Biofilms, multicellular communities of bacteria encased in an extracellular matrix, are an essential part of most bacterial communities. The extracellular matrix can be composed of multiple materials such as extracellular DNA, proteins, polysaccharides, and amyloids. In humans, these communities range from pathogenic bacteria to commensal members of the microbiota. The treatment of pathogenic biofilms is difficult as associated bacteria are resistant to antibiotics > 1000-fold than non-biofilm associated planktonic counterparts. This leads to long-term, high-dose antibiotic treatment, which accelerates the emergence of multidrug-resistant bacteria, and in some cases, still ends in treatment failure.

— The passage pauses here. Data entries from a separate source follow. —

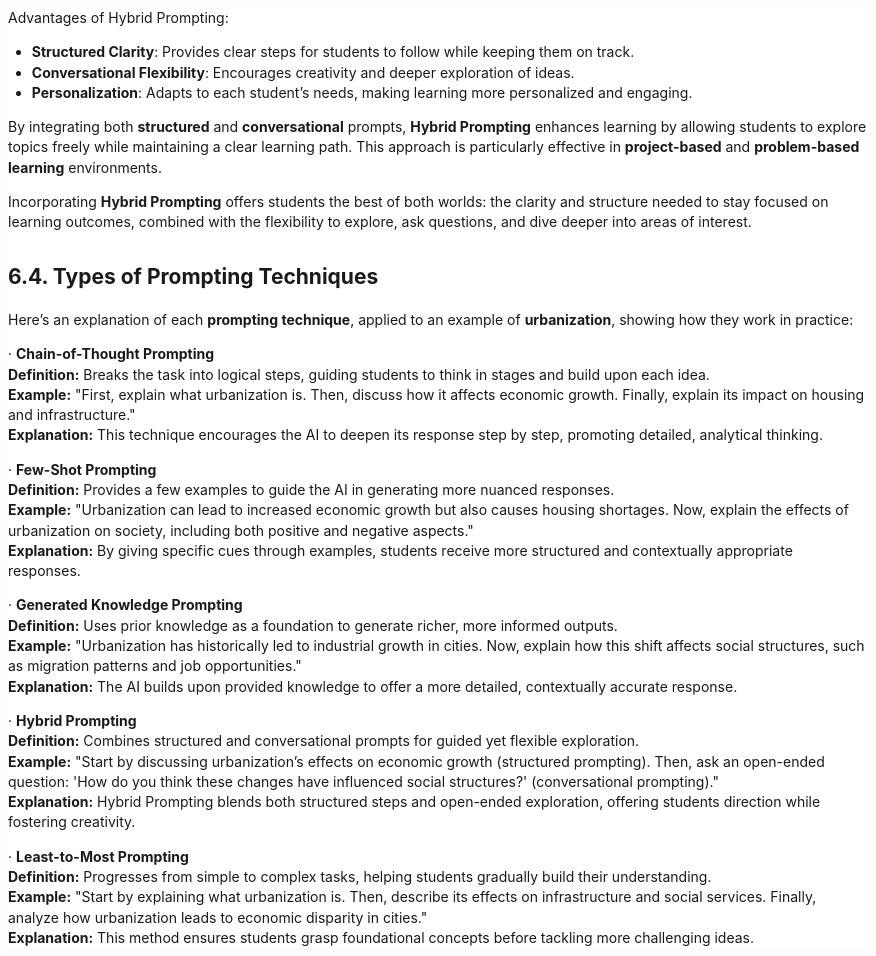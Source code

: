 Advantages of Hybrid Prompting:

* **Structured Clarity**: Provides clear steps for students to follow while keeping them on track.  
* **Conversational Flexibility**: Encourages creativity and deeper exploration of ideas.  
* **Personalization**: Adapts to each student’s needs, making learning more personalized and engaging.

By integrating both **structured** and **conversational** prompts, **Hybrid Prompting** enhances learning by allowing students to explore topics freely while maintaining a clear learning path. This approach is particularly effective in **project-based** and **problem-based learning** environments.

Incorporating **Hybrid Prompting** offers students the best of both worlds: the clarity and structure needed to stay focused on learning outcomes, combined with the flexibility to explore, ask questions, and dive deeper into areas of interest.

## 6.4. Types of Prompting Techniques 

Here’s an explanation of each **prompting technique**, applied to an example of **urbanization**, showing how they work in practice:

·  **Chain-of-Thought Prompting**  
**Definition:** Breaks the task into logical steps, guiding students to think in stages and build upon each idea.  
**Example:** "First, explain what urbanization is. Then, discuss how it affects economic growth. Finally, explain its impact on housing and infrastructure."  
**Explanation:** This technique encourages the AI to deepen its response step by step, promoting detailed, analytical thinking.

·  **Few-Shot Prompting**  
**Definition:** Provides a few examples to guide the AI in generating more nuanced responses.  
**Example:** "Urbanization can lead to increased economic growth but also causes housing shortages. Now, explain the effects of urbanization on society, including both positive and negative aspects."  
**Explanation:** By giving specific cues through examples, students receive more structured and contextually appropriate responses.

·  **Generated Knowledge Prompting**  
**Definition:** Uses prior knowledge as a foundation to generate richer, more informed outputs.  
**Example:** "Urbanization has historically led to industrial growth in cities. Now, explain how this shift affects social structures, such as migration patterns and job opportunities."  
**Explanation:** The AI builds upon provided knowledge to offer a more detailed, contextually accurate response.

·  **Hybrid Prompting**  
**Definition:** Combines structured and conversational prompts for guided yet flexible exploration.  
**Example:** "Start by discussing urbanization’s effects on economic growth (structured prompting). Then, ask an open-ended question: 'How do you think these changes have influenced social structures?' (conversational prompting)."  
**Explanation:** Hybrid Prompting blends both structured steps and open-ended exploration, offering students direction while fostering creativity.

·  **Least-to-Most Prompting**  
**Definition:** Progresses from simple to complex tasks, helping students gradually build their understanding.  
**Example:** "Start by explaining what urbanization is. Then, describe its effects on infrastructure and social services. Finally, analyze how urbanization leads to economic disparity in cities."  
**Explanation:** This method ensures students grasp foundational concepts before tackling more challenging ideas.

We use antibiotics and nanoparticles moving through biofilms as well as mixed species biofilms because this has implications for two important processes; the treatment of pathogenic biofilms and to determine if heterologous structures in microbiota help prevent the complete eradication of microbiota during antibiotic treatment. We use prototypical examples, Gram-positive and Gram-negative bacteria, as well as mixed viscous species and heterologous rigid structure species biofilms as microbiota models. Selected model systems, for example, mutants in matrix components needed for rigid structure formation, are used to experimentally inform the computational models regarding the contribution to antibiotic resistance.